102, Mot.), to which Plaintiff/Counter-Defendant Parsons
Xtreme Golf LLC (“PXG”) filed a Response (Doc.
112, Resp.), and Taylor Made filed a Reply (Doc. 114, Reply).
No. party requested oral argument, and the Court finds the
Motion appropriate for resolution on the briefs. See
LRCiv 7.2(f). The Court will grant Taylor Made's Motion.
I.
BACKGROUND
Both
parties are designers, manufacturers, and sellers of golf
clubs used worldwide by professional and amateur golfers
alike. PXG filed this lawsuit in October 2017 seeking both a
temporary restraining order and preliminary injunction
against Taylor Made to block the release of Taylor Made's
latest set of irons, the P790. In its Second Amended
Complaint, PXG alleges that the P790 Irons infringe upon 11
separate PXG patents, which PXG contends were lawfully issued
by the United States Patent and Trademark Office
(“USPTO”) and used in PXG's own irons, the
0311. (See Doc. 76, 2d Am. Compl. ¶¶
42-151.) Taylor Made subsequently filed an answer and its own
set of counterclaims, which seek declaratory judgments that
each patent named in PXG's Complaint is invalid and that
the P790 Irons do not infringe any PXG patent. (Doc. 86, 2d
Am. Countercl. ¶¶ 29-188) Taylor Made also alleges,
to various degrees, that PXG's Irons, Drivers, Fairway
Woods, and Hybrid infringe upon several of Taylor Made's
patents. (2d Am. Countercl. ¶¶ 189-248.)
Taylor
Made now seeks additional discovery from a non-party
manufacturer of golf clubs-the Yamaha Corporation-which is
based in Japan. As discussed in its Motion, Taylor Made
wishes to authenticate a club purported to be Yamaha's
inpresX 425V Iron (the “425V Iron”) and
accompanying Yamaha Spring 2007 golf catalog. (Mot. at 4),
which arguably render PXG's patents invalid. Prior to
seeking relief from this Court, Taylor Made contacted
representatives from Yamaha Corporation of America, who in
turn forwarded Taylor Made's requests to Yamaha's
representatives in Japan. (See Doc. 102-1, Mot. Ex.
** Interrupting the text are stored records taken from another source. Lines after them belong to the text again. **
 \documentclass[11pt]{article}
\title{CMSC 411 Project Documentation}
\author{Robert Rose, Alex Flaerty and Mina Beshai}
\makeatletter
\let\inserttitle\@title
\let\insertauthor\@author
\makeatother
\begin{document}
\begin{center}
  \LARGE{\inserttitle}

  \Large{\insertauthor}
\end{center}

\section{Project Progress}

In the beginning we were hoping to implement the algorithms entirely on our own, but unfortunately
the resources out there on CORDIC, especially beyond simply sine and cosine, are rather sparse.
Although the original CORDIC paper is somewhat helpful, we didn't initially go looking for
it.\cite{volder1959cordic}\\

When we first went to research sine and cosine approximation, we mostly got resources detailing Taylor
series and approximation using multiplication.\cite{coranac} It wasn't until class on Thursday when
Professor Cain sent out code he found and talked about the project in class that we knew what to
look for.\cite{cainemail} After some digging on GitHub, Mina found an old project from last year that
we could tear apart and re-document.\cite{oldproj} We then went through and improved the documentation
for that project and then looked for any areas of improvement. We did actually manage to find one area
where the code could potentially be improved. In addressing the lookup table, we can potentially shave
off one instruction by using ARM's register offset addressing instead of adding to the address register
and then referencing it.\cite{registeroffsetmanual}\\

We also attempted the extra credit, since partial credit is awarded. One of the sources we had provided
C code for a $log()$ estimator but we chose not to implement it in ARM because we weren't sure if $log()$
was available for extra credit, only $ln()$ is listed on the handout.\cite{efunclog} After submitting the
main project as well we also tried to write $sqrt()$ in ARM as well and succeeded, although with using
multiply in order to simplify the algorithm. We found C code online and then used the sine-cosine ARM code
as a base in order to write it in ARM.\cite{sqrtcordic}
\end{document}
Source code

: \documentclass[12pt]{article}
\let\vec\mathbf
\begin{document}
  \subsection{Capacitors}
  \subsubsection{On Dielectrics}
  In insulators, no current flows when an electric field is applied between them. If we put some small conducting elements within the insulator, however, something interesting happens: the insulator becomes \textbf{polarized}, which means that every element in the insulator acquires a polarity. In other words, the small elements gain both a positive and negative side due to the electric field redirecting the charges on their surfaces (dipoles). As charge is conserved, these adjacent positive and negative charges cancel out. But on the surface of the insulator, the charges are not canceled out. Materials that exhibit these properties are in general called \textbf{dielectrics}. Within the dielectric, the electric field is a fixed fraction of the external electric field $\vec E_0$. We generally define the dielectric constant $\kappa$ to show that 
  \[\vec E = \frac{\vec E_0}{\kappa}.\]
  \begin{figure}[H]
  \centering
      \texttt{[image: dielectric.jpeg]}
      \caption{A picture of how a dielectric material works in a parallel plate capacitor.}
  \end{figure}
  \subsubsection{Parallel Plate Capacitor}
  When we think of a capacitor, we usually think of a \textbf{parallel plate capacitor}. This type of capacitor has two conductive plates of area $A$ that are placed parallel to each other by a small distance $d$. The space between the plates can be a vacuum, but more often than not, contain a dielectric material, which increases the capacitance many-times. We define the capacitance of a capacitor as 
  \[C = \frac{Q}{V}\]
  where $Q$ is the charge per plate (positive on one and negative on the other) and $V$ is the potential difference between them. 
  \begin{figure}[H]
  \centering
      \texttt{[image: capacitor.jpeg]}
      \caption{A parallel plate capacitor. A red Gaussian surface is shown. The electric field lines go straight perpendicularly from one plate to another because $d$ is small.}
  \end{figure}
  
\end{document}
C., Email from N. Kosugi to L. Tran.) Yamaha's
representatives, however, indicated that the company would
comply only through an inquiry properly submitted through the
United States and Japanese courts.
Accordingly,
Taylor Made now moves for the Court to issue a letter
rogatory to the courts of Japan. In particular, Taylor Made
desires to obtain oral testimony from a representative from
Yamaha in response to a list of written questions provided by
Taylor Made. (Doc. 102-1, Mot. Ex. 1 at 2-4.)
II.
LEGAL STANDARD
“A
letter rogatory is a formal written request sent by a court
to a foreign court asking that the testimony of a witness
residing within that foreign court's jurisdiction be
taken pursuant to the direction of that foreign court . . .
for use in a pending action.” Barnes & Noble,
Inc. v. LSI Corp., 2013 WL 812331, at *1 (N.D. Cal. Mar.
5 2013) (citing Marroquin-Manriquez v. INS, 699 F.2d
129 (3d Cir. 1983)); 8A Charles Alan Wright & Arthur R.
Miller, Federal Practice and Procedure § 2063
(3d ed. 2018) (hereinafter, “Wright &
Miller”). Federal Rule of Civil Procedure 28(b)(1)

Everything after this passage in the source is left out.